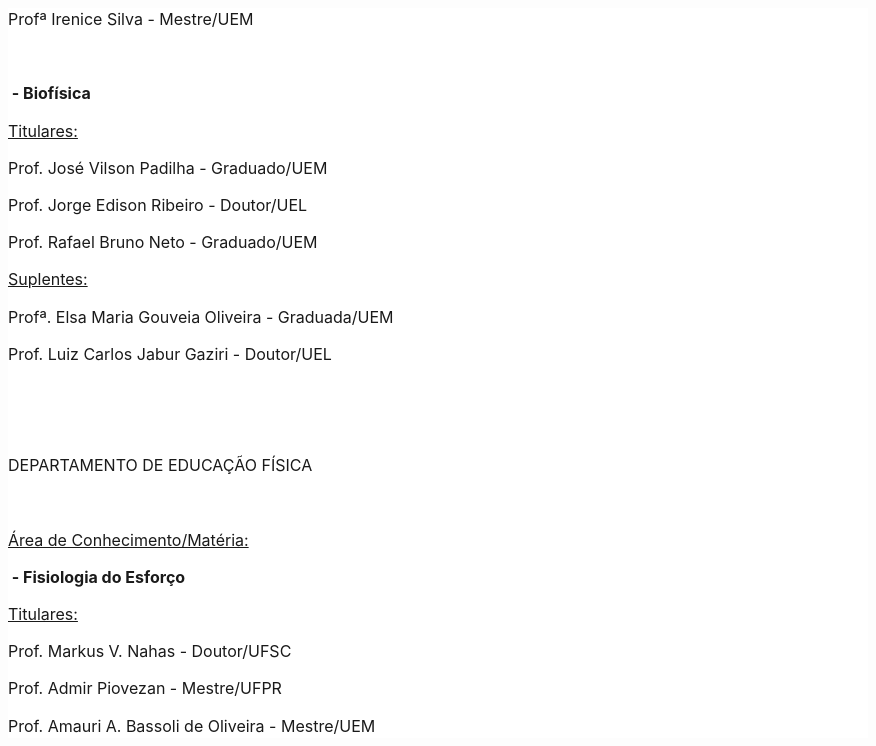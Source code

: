 <p class=MsoNormal><span style='font-size:12.0pt;mso-bidi-font-size:10.0pt'>Profª
Irenice Silva - Mestre/UEM<o:p></o:p></span></p>

<p class=MsoNormal><span style='font-size:12.0pt;mso-bidi-font-size:10.0pt'><o:p>&nbsp;</o:p></span></p>

<p class=MsoNormal><b style='mso-bidi-font-weight:normal'><span
style='font-size:12.0pt;mso-bidi-font-size:10.0pt'><span
style='mso-spacerun:yes'> </span>- Biofísica<o:p></o:p></span></b></p>

<p class=MsoNormal><u><span style='font-size:12.0pt;mso-bidi-font-size:10.0pt'>Titulares:<o:p></o:p></span></u></p>

<p class=MsoNormal><span style='font-size:12.0pt;mso-bidi-font-size:10.0pt'>Prof.
José Vilson Padilha - Graduado/UEM<o:p></o:p></span></p>

<p class=MsoNormal><span style='font-size:12.0pt;mso-bidi-font-size:10.0pt'>Prof.
Jorge Edison Ribeiro - Doutor/UEL<o:p></o:p></span></p>

<p class=MsoNormal><span style='font-size:12.0pt;mso-bidi-font-size:10.0pt'>Prof.
Rafael Bruno Neto - Graduado/UEM<o:p></o:p></span></p>

<p class=MsoNormal><u><span style='font-size:12.0pt;mso-bidi-font-size:10.0pt'>Suplentes:<o:p></o:p></span></u></p>

<p class=MsoNormal><span style='font-size:12.0pt;mso-bidi-font-size:10.0pt'>Profª.
Elsa Maria Gouveia Oliveira - Graduada/UEM<o:p></o:p></span></p>

<p class=MsoNormal><span style='font-size:12.0pt;mso-bidi-font-size:10.0pt'>Prof.
Luiz Carlos Jabur Gaziri - Doutor/UEL<o:p></o:p></span></p>

<p class=MsoNormal><span style='font-size:12.0pt;mso-bidi-font-size:10.0pt'><o:p>&nbsp;</o:p></span></p>

<p class=MsoNormal><span style='font-size:12.0pt;mso-bidi-font-size:10.0pt'><o:p>&nbsp;</o:p></span></p>

<p class=MsoNormal><span style='font-size:12.0pt;mso-bidi-font-size:10.0pt'>DEPARTAMENTO
DE EDUCAÇÃO FÍSICA<o:p></o:p></span></p>

<p class=MsoNormal><span style='font-size:12.0pt;mso-bidi-font-size:10.0pt'><o:p>&nbsp;</o:p></span></p>

<p class=MsoNormal><u><span style='font-size:12.0pt;mso-bidi-font-size:10.0pt'>Área
de Conhecimento/Matéria:<o:p></o:p></span></u></p>

<p class=MsoNormal><b style='mso-bidi-font-weight:normal'><span
style='font-size:12.0pt;mso-bidi-font-size:10.0pt'><span
style='mso-spacerun:yes'> </span>- Fisiologia do Esforço<o:p></o:p></span></b></p>

<p class=MsoNormal><u><span style='font-size:12.0pt;mso-bidi-font-size:10.0pt'>Titulares:<o:p></o:p></span></u></p>

<p class=MsoNormal><span style='font-size:12.0pt;mso-bidi-font-size:10.0pt'>Prof.
Markus V. Nahas - Doutor/UFSC<o:p></o:p></span></p>

<p class=MsoNormal><span style='font-size:12.0pt;mso-bidi-font-size:10.0pt'>Prof.
Admir Piovezan - Mestre/UFPR<o:p></o:p></span></p>

<p class=MsoNormal><span style='font-size:12.0pt;mso-bidi-font-size:10.0pt'>Prof.
Amauri A. Bassoli de Oliveira - Mestre/UEM<o:p></o:p></span></p>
________________
Working through the records above, copy each line in which "Doutor" is found.

◆ YOUR SOLUTION
Jorge Edison Ribeiro - Doutor/UEL<o:p></o:p></span></p>
Luiz Carlos Jabur Gaziri - Doutor/UEL<o:p></o:p></span></p>
Markus V. Nahas - Doutor/UFSC<o:p></o:p></span></p>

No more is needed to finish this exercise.